NOTE: van Duivendijk states that adult summer/alternate sakhalina has a whiter head and a larger black belly patch, on average, than hudsonia, and this form is also said to be more brightly coloured above. However, the pics from Illinois, at least, seem to suggest that these features are relative: the bird(s) present there, at close range and in good light, certainly appeared white-headed, bright rufous on the scaps and to have large black belly patches. Of course, maybe a sakhalina stood among the hudsonia would have stood out by virtue of these characters, but it just goes to show the difficulty in applying somewhat subjective criteria to single birds.

Signs of life

Hi all, 
    Just to make a post saying that I am still alive, still birding, extensively so at times, and that a more regular service should be adopted soon on here. 
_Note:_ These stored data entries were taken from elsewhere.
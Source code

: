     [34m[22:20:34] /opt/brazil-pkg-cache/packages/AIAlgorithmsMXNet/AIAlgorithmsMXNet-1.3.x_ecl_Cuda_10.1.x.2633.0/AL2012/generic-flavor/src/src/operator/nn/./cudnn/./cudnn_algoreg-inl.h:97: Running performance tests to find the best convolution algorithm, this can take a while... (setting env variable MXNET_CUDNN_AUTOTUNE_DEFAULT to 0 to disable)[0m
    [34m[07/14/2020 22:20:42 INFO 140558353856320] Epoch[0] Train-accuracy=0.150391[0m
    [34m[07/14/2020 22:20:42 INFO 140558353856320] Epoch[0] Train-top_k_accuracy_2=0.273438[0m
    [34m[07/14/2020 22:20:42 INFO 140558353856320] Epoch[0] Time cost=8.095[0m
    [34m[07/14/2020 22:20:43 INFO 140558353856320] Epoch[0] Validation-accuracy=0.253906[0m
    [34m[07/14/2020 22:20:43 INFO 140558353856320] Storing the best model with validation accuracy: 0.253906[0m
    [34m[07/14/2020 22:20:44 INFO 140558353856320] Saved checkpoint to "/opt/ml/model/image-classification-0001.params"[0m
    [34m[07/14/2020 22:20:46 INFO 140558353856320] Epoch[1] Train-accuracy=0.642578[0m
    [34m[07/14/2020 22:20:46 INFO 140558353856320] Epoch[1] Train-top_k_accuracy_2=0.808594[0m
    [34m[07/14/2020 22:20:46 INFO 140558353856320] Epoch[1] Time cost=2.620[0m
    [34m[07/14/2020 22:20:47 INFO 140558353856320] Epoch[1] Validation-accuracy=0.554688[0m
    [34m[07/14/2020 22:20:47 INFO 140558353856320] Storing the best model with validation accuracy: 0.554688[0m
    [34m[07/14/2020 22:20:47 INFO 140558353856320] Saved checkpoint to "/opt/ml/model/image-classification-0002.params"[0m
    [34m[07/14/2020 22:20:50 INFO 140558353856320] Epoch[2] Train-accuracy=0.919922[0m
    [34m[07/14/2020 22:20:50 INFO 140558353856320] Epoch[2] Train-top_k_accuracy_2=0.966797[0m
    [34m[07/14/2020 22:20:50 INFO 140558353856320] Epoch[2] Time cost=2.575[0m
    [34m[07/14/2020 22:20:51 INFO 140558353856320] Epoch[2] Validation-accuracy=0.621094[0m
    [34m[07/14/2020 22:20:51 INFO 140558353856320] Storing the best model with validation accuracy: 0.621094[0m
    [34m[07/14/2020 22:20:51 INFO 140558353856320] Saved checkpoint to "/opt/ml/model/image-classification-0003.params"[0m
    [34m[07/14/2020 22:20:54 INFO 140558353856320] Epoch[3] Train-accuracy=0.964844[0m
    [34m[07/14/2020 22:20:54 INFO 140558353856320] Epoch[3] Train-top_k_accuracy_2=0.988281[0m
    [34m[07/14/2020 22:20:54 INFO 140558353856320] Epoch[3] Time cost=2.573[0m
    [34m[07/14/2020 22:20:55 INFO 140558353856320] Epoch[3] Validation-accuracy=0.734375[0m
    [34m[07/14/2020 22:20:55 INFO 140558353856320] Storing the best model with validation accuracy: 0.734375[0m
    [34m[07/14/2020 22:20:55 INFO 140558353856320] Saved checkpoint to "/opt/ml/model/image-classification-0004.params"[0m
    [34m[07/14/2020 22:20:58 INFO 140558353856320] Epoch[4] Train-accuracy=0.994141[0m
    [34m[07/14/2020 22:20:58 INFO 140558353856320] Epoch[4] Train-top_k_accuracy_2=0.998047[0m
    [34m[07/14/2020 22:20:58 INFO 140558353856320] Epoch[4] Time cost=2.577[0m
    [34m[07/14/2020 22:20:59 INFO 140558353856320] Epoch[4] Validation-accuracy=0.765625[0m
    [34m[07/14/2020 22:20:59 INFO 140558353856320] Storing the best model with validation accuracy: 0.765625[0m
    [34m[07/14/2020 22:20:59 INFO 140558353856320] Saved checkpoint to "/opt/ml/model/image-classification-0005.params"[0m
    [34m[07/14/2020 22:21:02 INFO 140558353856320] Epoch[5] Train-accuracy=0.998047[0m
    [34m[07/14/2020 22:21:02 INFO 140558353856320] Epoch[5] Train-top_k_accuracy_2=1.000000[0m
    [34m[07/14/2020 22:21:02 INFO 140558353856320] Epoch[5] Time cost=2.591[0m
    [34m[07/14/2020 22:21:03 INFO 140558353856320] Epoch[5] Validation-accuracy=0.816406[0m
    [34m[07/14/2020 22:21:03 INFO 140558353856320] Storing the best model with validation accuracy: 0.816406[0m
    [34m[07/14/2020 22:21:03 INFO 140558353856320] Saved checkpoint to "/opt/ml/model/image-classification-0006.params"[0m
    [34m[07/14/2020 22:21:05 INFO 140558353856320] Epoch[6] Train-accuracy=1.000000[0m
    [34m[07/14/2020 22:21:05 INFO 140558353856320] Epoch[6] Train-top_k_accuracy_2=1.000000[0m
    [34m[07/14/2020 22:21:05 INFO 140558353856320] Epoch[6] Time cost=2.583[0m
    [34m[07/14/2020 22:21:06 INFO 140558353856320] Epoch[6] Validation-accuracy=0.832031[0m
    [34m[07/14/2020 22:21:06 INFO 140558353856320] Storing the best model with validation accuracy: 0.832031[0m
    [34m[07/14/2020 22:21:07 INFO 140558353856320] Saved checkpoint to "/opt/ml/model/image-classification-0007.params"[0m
   A quick summary of the year so far: I've managed to get four Irish ticks, namely a long overdue life Rough-legged Buzzard (presumably a nominate bird, given the east coast location and huge autumn passage in Sweden last year, though, as always in Ireland, a pale sanctijohannis would be impossible to exclude on sight alone. It did look larger and longer-winged than a Common Buzzard, mind, which would arguably support lagopus better), a female Siberian Stonechat within a week or two of the IRBC adopting a split from European Stonechat (nice timing!), the unbelievable Baillon's Crake on Great Saltee (for anyone who hasn't seen pics, Paul Kelly has some cracking ones online at http://www.irishbirdimages.com/pages/gallery/birdguide/birdguidepage_baillonscrake.html) and, two days later, a very sweet catch-up Red-flanked Bluetail at Galley Head.
    Since I posted here last, I have purchased a D-SLR, a Canon 550D, but I am still a birder with a camera, not a photographer, and my results have been mixed, to say the least. This camera arrived too late for any of the rarities above, and the only rarity I've taken pics of to date was the Skibbereen (Black-crowned) Night Heron in April, a much needed county tick for me. The shots aren't great, but, then, the bird WAS mostly hidden in a distant treetop...
    I've also been away, to the US Midwest, meeting up with a few people I only knew as online presences and generally seeing lots of great birds, more so the first week than the second, but it was all worthwhile. I may be making a few related posts, using some of my shots and/or field impressions, in due course.